We had many thousands of years to evolve into tribes people, but only 2,500 to become super tribes people. The modern human animal is no longer living in conditions natural to his species. As a species we are not biologically equipped to cope with a mass of strangers masquerading as our tribe. As the crowds become denser, the frustration and stresses of city life become greater.

It was only when the tribes expanded into impersonal super tribes that the code of conduct began to break down and it became necessary to introduce artificial laws and codes of conduct to hold the bulging communities together. If a member of the super tribe is under pressure, and most people in his super tribe are strangers to him, the typical thief believes he is not stealing from one of his own companions so is not breaking the old, biological tribal code. To counteract this a super tribal law had to be imposed.
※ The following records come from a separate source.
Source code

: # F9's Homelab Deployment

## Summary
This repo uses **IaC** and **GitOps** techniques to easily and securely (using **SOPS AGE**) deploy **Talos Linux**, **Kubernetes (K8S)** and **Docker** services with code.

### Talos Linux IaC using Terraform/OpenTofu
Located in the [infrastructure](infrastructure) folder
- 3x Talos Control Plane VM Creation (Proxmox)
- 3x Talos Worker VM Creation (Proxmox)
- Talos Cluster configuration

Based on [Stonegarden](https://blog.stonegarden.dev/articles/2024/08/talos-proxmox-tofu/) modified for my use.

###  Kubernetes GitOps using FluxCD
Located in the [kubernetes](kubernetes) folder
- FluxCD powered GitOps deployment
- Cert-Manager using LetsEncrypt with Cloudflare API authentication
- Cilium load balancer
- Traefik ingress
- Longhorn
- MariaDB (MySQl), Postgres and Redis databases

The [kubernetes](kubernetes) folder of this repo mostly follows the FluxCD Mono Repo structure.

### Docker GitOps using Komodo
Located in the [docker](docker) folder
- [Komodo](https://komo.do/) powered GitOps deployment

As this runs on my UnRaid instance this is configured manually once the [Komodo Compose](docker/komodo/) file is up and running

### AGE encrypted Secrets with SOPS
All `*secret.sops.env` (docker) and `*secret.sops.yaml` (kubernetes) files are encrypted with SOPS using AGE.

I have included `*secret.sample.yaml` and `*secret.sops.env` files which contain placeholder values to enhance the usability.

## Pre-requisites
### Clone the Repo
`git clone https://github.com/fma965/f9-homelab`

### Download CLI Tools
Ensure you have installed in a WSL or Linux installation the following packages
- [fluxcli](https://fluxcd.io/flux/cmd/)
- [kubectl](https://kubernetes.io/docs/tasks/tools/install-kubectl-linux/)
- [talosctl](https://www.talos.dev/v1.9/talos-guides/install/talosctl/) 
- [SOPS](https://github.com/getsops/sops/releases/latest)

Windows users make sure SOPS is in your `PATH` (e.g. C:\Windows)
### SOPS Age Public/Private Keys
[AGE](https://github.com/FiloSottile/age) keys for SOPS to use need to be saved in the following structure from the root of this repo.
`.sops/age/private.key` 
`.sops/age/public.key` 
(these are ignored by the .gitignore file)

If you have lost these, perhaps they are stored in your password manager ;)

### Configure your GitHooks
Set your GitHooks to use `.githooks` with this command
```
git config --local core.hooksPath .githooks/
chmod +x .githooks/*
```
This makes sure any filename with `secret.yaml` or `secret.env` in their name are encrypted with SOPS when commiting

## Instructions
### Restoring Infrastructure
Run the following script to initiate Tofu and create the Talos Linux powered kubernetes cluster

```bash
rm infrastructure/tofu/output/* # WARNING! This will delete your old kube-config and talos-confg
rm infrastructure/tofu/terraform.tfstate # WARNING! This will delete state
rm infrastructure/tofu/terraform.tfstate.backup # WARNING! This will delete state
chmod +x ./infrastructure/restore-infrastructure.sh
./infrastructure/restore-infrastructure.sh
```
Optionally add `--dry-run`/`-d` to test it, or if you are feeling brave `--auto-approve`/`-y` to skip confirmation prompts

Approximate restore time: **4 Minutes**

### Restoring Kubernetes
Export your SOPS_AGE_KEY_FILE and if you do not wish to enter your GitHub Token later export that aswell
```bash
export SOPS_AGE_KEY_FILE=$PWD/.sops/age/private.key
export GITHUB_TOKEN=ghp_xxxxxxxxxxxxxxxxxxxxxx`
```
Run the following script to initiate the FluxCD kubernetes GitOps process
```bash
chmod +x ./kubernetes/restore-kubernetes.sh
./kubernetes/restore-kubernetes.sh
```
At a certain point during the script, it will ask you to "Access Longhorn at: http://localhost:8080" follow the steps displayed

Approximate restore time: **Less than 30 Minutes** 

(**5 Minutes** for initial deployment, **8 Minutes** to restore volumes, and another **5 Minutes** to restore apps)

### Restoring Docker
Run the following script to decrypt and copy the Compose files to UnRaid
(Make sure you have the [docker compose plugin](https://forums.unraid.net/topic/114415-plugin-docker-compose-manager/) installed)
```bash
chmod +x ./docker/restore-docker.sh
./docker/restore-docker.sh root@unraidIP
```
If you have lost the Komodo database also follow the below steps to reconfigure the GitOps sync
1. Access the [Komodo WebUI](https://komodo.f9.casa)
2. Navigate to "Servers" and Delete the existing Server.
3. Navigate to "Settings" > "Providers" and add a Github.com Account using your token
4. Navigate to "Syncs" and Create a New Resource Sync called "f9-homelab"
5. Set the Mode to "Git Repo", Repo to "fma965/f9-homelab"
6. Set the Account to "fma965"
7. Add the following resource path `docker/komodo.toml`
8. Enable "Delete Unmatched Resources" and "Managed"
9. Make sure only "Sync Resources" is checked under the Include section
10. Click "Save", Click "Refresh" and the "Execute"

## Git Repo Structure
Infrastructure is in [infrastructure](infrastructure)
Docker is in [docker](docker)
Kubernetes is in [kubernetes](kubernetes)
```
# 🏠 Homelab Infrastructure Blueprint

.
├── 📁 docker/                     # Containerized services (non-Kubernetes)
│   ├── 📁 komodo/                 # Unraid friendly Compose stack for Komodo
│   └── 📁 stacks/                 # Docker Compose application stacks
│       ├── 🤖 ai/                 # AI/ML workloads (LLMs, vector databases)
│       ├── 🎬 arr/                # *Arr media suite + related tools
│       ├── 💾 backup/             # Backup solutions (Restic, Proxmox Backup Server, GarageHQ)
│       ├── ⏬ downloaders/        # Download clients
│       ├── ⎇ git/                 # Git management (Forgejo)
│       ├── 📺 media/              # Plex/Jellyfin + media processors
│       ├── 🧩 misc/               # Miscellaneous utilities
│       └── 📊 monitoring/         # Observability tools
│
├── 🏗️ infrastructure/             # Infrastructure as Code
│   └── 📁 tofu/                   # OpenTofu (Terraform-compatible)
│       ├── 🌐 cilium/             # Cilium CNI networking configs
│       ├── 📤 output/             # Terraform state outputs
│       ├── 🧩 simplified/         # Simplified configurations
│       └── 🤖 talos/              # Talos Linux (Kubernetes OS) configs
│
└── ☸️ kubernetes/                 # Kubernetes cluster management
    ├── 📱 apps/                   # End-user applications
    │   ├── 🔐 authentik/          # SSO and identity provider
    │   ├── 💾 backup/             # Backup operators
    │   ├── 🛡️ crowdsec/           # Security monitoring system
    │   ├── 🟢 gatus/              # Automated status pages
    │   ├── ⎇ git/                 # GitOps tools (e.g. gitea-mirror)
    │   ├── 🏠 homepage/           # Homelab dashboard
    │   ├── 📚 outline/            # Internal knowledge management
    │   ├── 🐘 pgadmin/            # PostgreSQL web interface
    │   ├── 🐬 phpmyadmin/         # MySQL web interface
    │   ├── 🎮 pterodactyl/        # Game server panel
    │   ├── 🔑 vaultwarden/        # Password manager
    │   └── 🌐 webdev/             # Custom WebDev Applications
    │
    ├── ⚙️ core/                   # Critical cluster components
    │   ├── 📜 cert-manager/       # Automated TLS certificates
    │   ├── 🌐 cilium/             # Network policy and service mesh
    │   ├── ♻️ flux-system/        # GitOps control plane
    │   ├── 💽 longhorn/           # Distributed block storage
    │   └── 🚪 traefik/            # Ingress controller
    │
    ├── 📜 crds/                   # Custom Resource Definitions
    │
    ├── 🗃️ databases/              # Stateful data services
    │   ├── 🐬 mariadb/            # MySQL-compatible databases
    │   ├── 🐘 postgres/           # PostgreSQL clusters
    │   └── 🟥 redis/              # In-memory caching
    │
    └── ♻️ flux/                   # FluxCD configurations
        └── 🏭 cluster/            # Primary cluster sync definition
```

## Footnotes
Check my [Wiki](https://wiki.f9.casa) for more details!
There is another type of law that attempts to bring cohesion to a super tribe - religion. Its value lies in the fact that it is shared by all members of one community, and indeed distinguishes them collectively from the members of another.

Although we marvel at the variety of social customs, traditions and ceremonies and their various patterns, we often overlook their fundamental similarities.

In addition to law, custom and religion, there is another cohesive force that helps bind the members of a super tribe, and that is war. Nothing helps a leader like a good war. He can introduce the most ruthless forms and controls and send thousands of his followers to their deaths and still be hailed as a great protector.

For the modern leader, going to war has many advantages that the stone age leader did not enjoy. To start with, he doesn't have to risk getting his own face bloody. Nor are the men he sends to their death personal acquaintances of his. They are specialists, trouble-makers spoiling for a fight (because of the super tribal pressure they have been subjected to) who can have one without directing it at the super tribe itself.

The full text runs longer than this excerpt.